If we in Higher Ed want to promote abstract representation in learning and if I'm right in my previous post that students learn to do this (or not) well before they go to college, then the utilitarian thing to be doing would be to help the schools encourage this type of change in students' perspective. I am struck, however, that much of what the current intervention does, which happens via student teachers in the schools, achieves quite the opposite.
Lessons are planned, with the "scaffolding" carefully constructed. There is a lot of structure put into place. Students are encouraged to conform to that structure. There may be many benefits to the approach. But I don't believe it encourages learning as abstract representation. For that there needs to be open ended discussion. And there needs to be work on "hard" problems where the solution is "found" most likely through introspection. (Here I'm thinking about math where there are the solutions. There has been a lot written of late about teaching students to deal with messy problems that don't have a "right answer" but only different ways to approach the problem. That is fine for higher ed, but in K-12 before one gets to that point, it would be good for students to spend some significant time on framing where there is a confirming method of success --- the solution has been attained and that is testable. )
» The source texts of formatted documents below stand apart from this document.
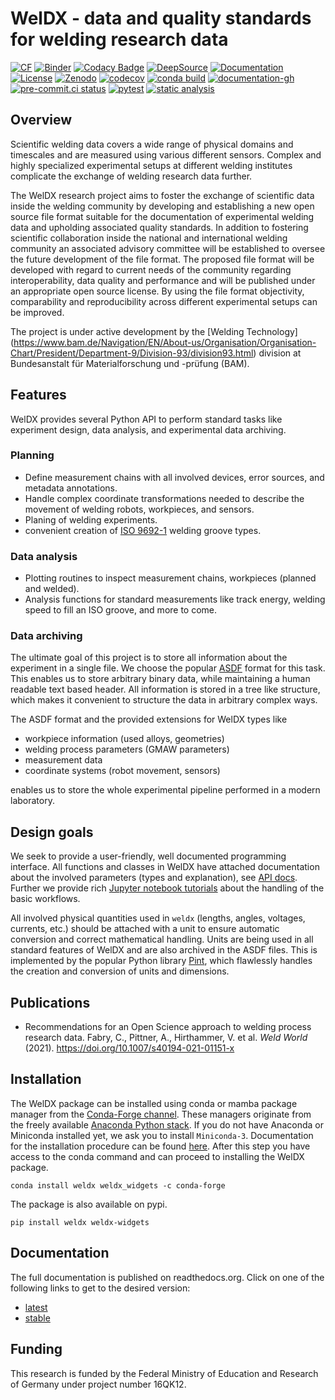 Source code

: # WelDX - data and quality standards for welding research data

<hl/>

[![CF](https://anaconda.org/conda-forge/weldx/badges/version.svg)](https://anaconda.org/conda-forge/weldx)
[![Binder](https://mybinder.org/badge_logo.svg)](https://mybinder.org/v2/gh/BAMWelDX/weldx/master?urlpath=lab/tree/tutorials/welding_example_01_basics.ipynb)
[![Codacy Badge](https://api.codacy.com/project/badge/Grade/5e7ede6d978249a781e5c580ed1c813f)](https://www.codacy.com/gh/BAMWelDX/weldx)
[![DeepSource](https://static.deepsource.io/deepsource-badge-light-mini.svg)](https://deepsource.io/gh/BAMWelDX/weldx/?ref=repository-badge)
[![Documentation](https://readthedocs.org/projects/weldx/badge/?version=latest)](https://weldx.readthedocs.io/en/latest/?badge=latest)
[![License](https://img.shields.io/badge/License-BSD%203--Clause-orange.svg)](https://opensource.org/licenses/BSD-3-Clause)
[![Zenodo](https://zenodo.org/badge/DOI/10.5281/zenodo.5565185.svg)](https://doi.org/10.5281/zenodo.5565185)
[![codecov](https://codecov.io/gh/BAMWelDX/weldx/branch/master/graph/badge.svg)](https://codecov.io/gh/BAMWelDX/weldx)
[![conda build](https://github.com/BAMWelDX/weldx/workflows/conda%20build/badge.svg?branch=master)](https://github.com/BAMWelDX/weldx/actions?query=workflow%3A%22conda+build%22+branch%3Amaster)
[![documentation-gh](https://github.com/BAMWelDX/weldx/workflows/documentation/badge.svg?branch=master)](https://github.com/BAMWelDX/weldx/actions?query=workflow%3Adocumentation+branch%3Amaster)
[![pre-commit.ci status](https://results.pre-commit.ci/badge/github/BAMWelDX/weldx/master.svg)](https://results.pre-commit.ci/latest/github/BAMWelDX/weldx/master)
[![pytest](https://github.com/BAMWelDX/weldx/workflows/pytest/badge.svg?branch=master)](https://github.com/BAMWelDX/weldx/actions?query=workflow%3Apytest+branch%3Amaster)
[![static analysis](https://github.com/BAMWelDX/weldx/workflows/static%20analysis/badge.svg?branch=master)](https://github.com/BAMWelDX/weldx/actions?query=workflow%3A%22static+analysis%22+branch%3Amaster)

## Overview

Scientific welding data covers a wide range of physical domains and
timescales and are measured using various different sensors. Complex and
highly specialized experimental setups at different welding institutes
complicate the exchange of welding research data further.

The WelDX research project aims to foster the exchange of scientific
data inside the welding community by developing and establishing a new
open source file format suitable for the documentation of experimental
welding data and upholding associated quality standards. In addition to
fostering scientific collaboration inside the national and international
welding community an associated advisory committee will be established
to oversee the future development of the file format. The proposed file
format will be developed with regard to current needs of the community
regarding interoperability, data quality and performance and will be
published under an appropriate open source license. By using the file
format objectivity, comparability and reproducibility across different
experimental setups can be improved.

The project is under active development by the \[Welding Technology\]
(https://www.bam.de/Navigation/EN/About-us/Organisation/Organisation-Chart/President/Department-9/Division-93/division93.html)
division at Bundesanstalt für Materialforschung und -prüfung (BAM).

## Features

WelDX provides several Python API to perform standard tasks like
experiment design, data analysis, and experimental data archiving.

### Planning

- Define measurement chains with all involved devices, error sources,
  and metadata annotations.
- Handle complex coordinate transformations needed to describe the
  movement of welding robots, workpieces, and sensors.
- Planing of welding experiments.
- convenient creation of [ISO 9692-1](https://www.iso.org/standard/62520.html) welding groove types.

### Data analysis

- Plotting routines to inspect measurement chains, workpieces (planned
  and welded).
- Analysis functions for standard measurements like track energy,
  welding speed to fill an ISO groove, and more to come.

### Data archiving

The ultimate goal of this project is to store all information about the
experiment in a single file. We choose the popular [ASDF](https://en.wikipedia.org/wiki/Advanced_Scientific_Data_Format)
format for this task. This enables us to store arbitrary binary data,
while maintaining a human readable text based header. All information is
stored in a tree like structure, which makes it convenient to structure
the data in arbitrary complex ways.

The ASDF format and the provided extensions for WelDX types like

- workpiece information (used alloys, geometries)
- welding process parameters (GMAW parameters)
- measurement data
- coordinate systems (robot movement, sensors)

enables us to store the whole experimental pipeline performed in a
modern laboratory.

## Design goals

We seek to provide a user-friendly, well documented programming
interface. All functions and classes in WelDX have attached
documentation about the involved parameters (types and explanation), see
[API docs](https://weldx.readthedocs.io/en/stable/api.html). Further
we provide rich [Jupyter notebook tutorials](https://weldx.readthedocs.io/en/stable/tutorials.html) about the
handling of the basic workflows.

All involved physical quantities used in `weldx` (lengths, angles,
voltages, currents, etc.) should be attached with a unit to ensure
automatic conversion and correct mathematical handling. Units are being
used in all standard features of WelDX and are also archived in the ASDF
files. This is implemented by the popular Python library [Pint](https://pint.readthedocs.io/en/stable/), which flawlessly handles
the creation and conversion of units and dimensions.

## Publications

- Recommendations for an Open Science approach to welding process
  research data. Fabry, C., Pittner, A., Hirthammer, V. et al. *Weld
  World* (2021). <https://doi.org/10.1007/s40194-021-01151-x>

## Installation

The WelDX package can be installed using conda or mamba package manager
from the [Conda-Forge channel](https://conda-forge.org/#about). These managers originate from
the freely available [Anaconda Python stack](https://docs.conda.io/en/latest/miniconda.html). If you do not have
Anaconda or Miniconda installed yet, we ask you to install
`Miniconda-3`. Documentation for the installation procedure can be
found [here](https://docs.conda.io/projects/conda/en/latest/user-guide/install/index.html#regular-installation).
After this step you have access to the conda command and can proceed to
installing the WelDX package.

```console
conda install weldx weldx_widgets -c conda-forge
```

The package is also available on pypi.

```console
pip install weldx weldx-widgets
```

## Documentation

The full documentation is published on readthedocs.org. Click on one of
the following links to get to the desired version:

- [latest](https://weldx.readthedocs.io/en/latest/)
- [stable](https://weldx.readthedocs.io/en/stable/)

## Funding

This research is funded by the Federal Ministry of Education and
Research of Germany under project number 16QK12.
The difficulty with hard problems is that people turn away from them, because they don't have a sense that they can make progress --- getting stuck is not fun and from there one often gives up. So the other thing that clearly needs to be learned is persistence -- staying with the idea till it bears fruit or until it is clear it is a dead end.
How do we go about doing this? My broad strokes, unscaffolded idea is that our students in higher ed, those majoring in things other than education, become mentors for students in the schools. Some of that bonding has to occur face to face, most likely during the summer, but with neighborhood schools that would be possible during the regular academic term. And then the rest of the time this would happen online in some sort of asynchronous discussion area. Our students, in turn, would be mentored by faculty, not on the method of teaching, but rather on the problems being discussed and on the approach at framing them. Somehow the teachers in the schools would have to partner so these discussions tied into what was being covered in the more formal curriculum.
Obviously this needs a lot of fleshing out, but the key point is that it is our students and not our faculty who are primary. That is the only way to make the interventions scale, and have some utilitarian impact.
Math might be a good area to start in because of the shortage of teachers, so the interventions might be welcome. There then might be other materials to accommodate so as to give the discussions focus.